In a city of full of championship memories, one sports team stands out as much for what they didn’t accomplish as for what they achieved. The 1993-94 New York Knicks, chock full of interesting personalities and a rough-and-tumble style of play, are undoubtedly one of the most revered teams in the city’s sports history. Which is despite the fact they lost the NBA Finals that season to the Houston Rockets—the closest that any Knicks squads from that era came to hoisting the League’s Larry O’Brien trophy.

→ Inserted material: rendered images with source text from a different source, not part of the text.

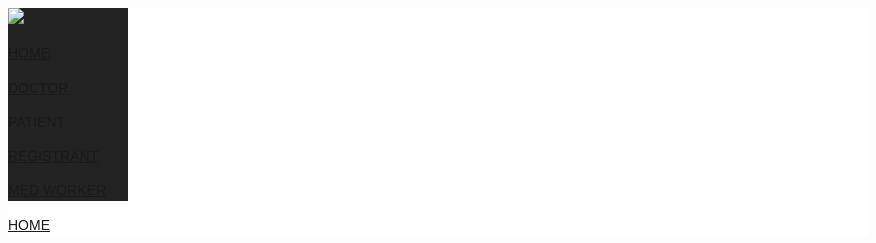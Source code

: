 <!DOCTYPE html>
<html>
<title>Diseases history analise web tool</title>
<meta charset="UTF-8">
<meta name="viewport" content="width=device-width, initial-scale=1">
<link rel="stylesheet" href="https://www.w3schools.com/w3css/4/w3.css">
<link rel="stylesheet" href="https://fonts.googleapis.com/css?family=Montserrat">
<link rel="stylesheet" href="https://cdnjs.cloudflare.com/ajax/libs/font-awesome/4.7.0/css/font-awesome.min.css">
<style>
body, h1,h2,h3,h4,h5,h6 {font-family: "Montserrat", sans-serif}
.w3-row-padding img {margin-bottom: 12px}
/* Set the width of the sidebar to 120px */
.w3-sidebar {width: 120px;background: #222;}
/* Add a left margin to the "page content" that matches the width of the sidebar (120px) */
#main {margin-left: 120px}
/* Remove margins from "page content" on small screens */
@media only screen and (max-width: 600px) {#main {margin-left: 0}}


</style>
<body class="w3-black">


<nav class="w3-sidebar w3-bar-block w3-small w3-hide-small w3-center">
    <!-- Avatar image in top left corner -->
    <img src="/w3images/avatar_smoke.jpg" style="width:100%">
    <a href="#" class="w3-bar-item w3-button w3-padding-large w3-black">
        <i class="fa fa-home w3-xxlarge"></i>
        <p>HOME</p>
    </a>
    <a href="/doctor" class="w3-bar-item w3-button w3-padding-large w3-hover-black w3-teal">
        <i class="fa fa-user-md w3-xxlarge"></i>
        <p>DOCTOR</p>
    </a>
    <a class="w3-bar-item w3-button w3-padding-large w3-hover-black">
        <i class="fa fa-address-card w3-xxlarge "></i>
        <p>PATIENT</p>
    </a>
    <a href="/registrant" class="w3-bar-item w3-button w3-padding-large w3-hover-black w3-teal">
        <i class="fa fa-address-book w3-xxlarge"></i>
        <p>REGISTRANT</p>
    </a>
    <a href="#photos" class="w3-bar-item w3-button w3-padding-large w3-hover-black">
        <i class="fa fa-user w3-xxlarge "></i>
        <p>MED WORKER</p>
    </a>
</nav>


<div class="w3-top w3-hide-large w3-hide-medium" id="myNavbar">
    <div class="w3-bar w3-black w3-opacity w3-hover-opacity-off w3-center w3-small">
        <a href="#" class="w3-bar-item w3-button" style="width:25% !important">HOME</a>

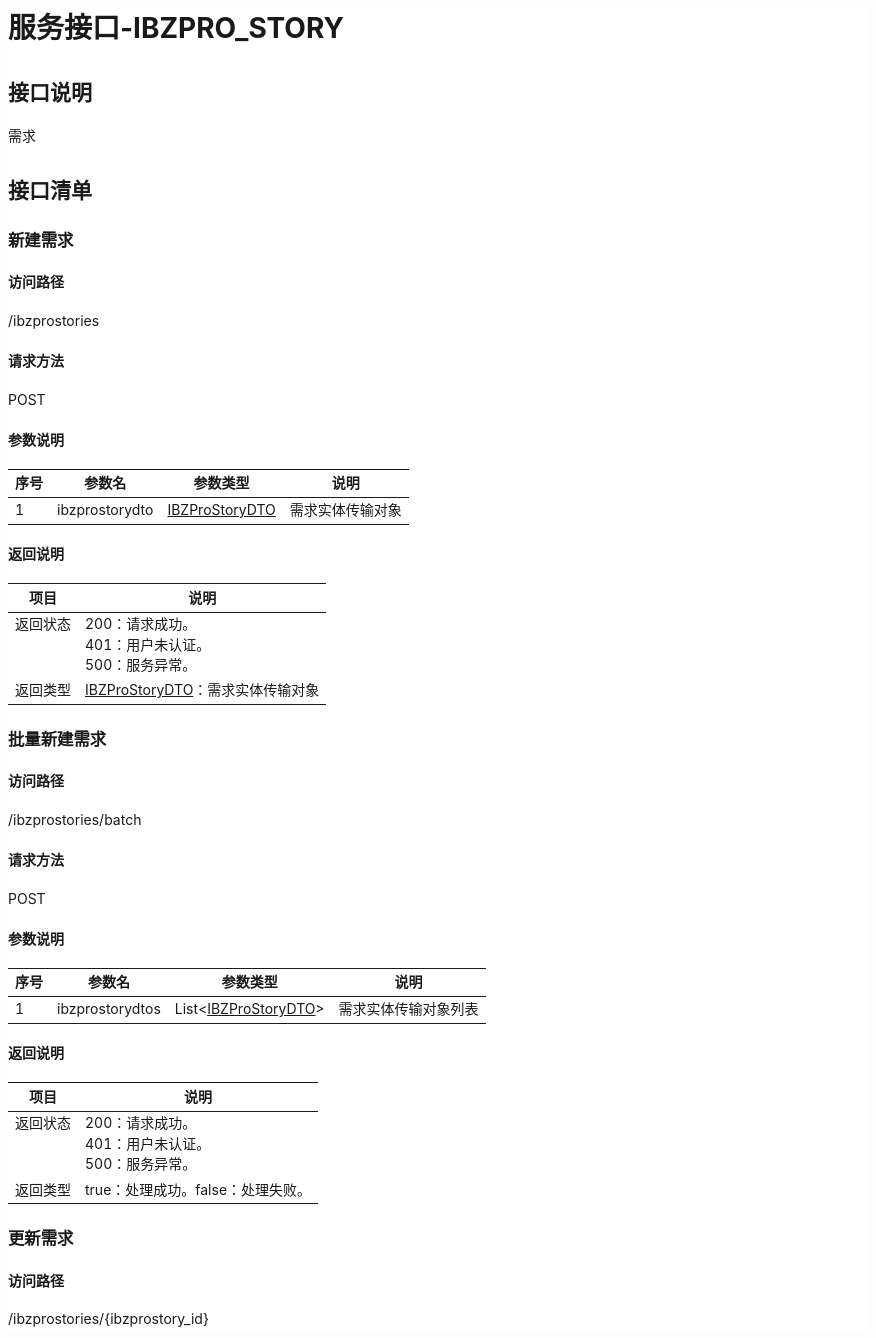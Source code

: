 # 服务接口-IBZPRO_STORY
## 接口说明
需求

## 接口清单
### 新建需求
#### 访问路径
/ibzprostories

#### 请求方法
POST

#### 参数说明
| 序号 | 参数名 | 参数类型 | 说明 |
| -- | -- | -- | -- |
| 1 | ibzprostorydto | [IBZProStoryDTO](#IBZProStoryDTO) | 需求实体传输对象 |

#### 返回说明
| 项目 | 说明 |
| -- | -- |
| 返回状态 | 200：请求成功。<br>401：用户未认证。<br>500：服务异常。 |
| 返回类型 | [IBZProStoryDTO](#IBZProStoryDTO)：需求实体传输对象 |

### 批量新建需求
#### 访问路径
/ibzprostories/batch

#### 请求方法
POST

#### 参数说明
| 序号 | 参数名 | 参数类型 | 说明 |
| -- | -- | -- | -- |
| 1 | ibzprostorydtos | List<[IBZProStoryDTO](#IBZProStoryDTO)> | 需求实体传输对象列表 |

#### 返回说明
| 项目 | 说明 |
| -- | -- |
| 返回状态 | 200：请求成功。<br>401：用户未认证。<br>500：服务异常。 |
| 返回类型 | true：处理成功。false：处理失败。 |

### 更新需求
#### 访问路径
/ibzprostories/{ibzprostory_id}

MSG Network has taken note of the team’s everlasting popularity in New York City by launching a 20-part series called 1994: March To The Finals. Hosted by Spero Dedes, the Knicks’ radio play-by-play announcer, and Clyde Frazier, the former Knicks Hall of Fame player and current MSG Network color commentator, the series debuted September 12 and runs through November 14. The 20 games chosen by the network from that ’93-94 regular season and postseason illustrate the Knicks’ journey. (Only two of the games are Knicks losses.)

SLAMonline spoke with several people connected to that team—players, team executives, a coach, a trainer, even a former Knicks beat writer—to gain insight of how impactful that ’93-’94 season was for the franchise.

Setting up 1993-94
The campaign began with title expectations. It was Year Three of Pat Riley’s four-year reign as head coach. A team that made four consecutive Playoff appearances from 1987-88 to 1990-91 under three head coaches (Rick Pitino, Stu Jackson, John MacLeod), the Knicks were coming off a 39-43 campaign when Riley took over in the Fall of ’91.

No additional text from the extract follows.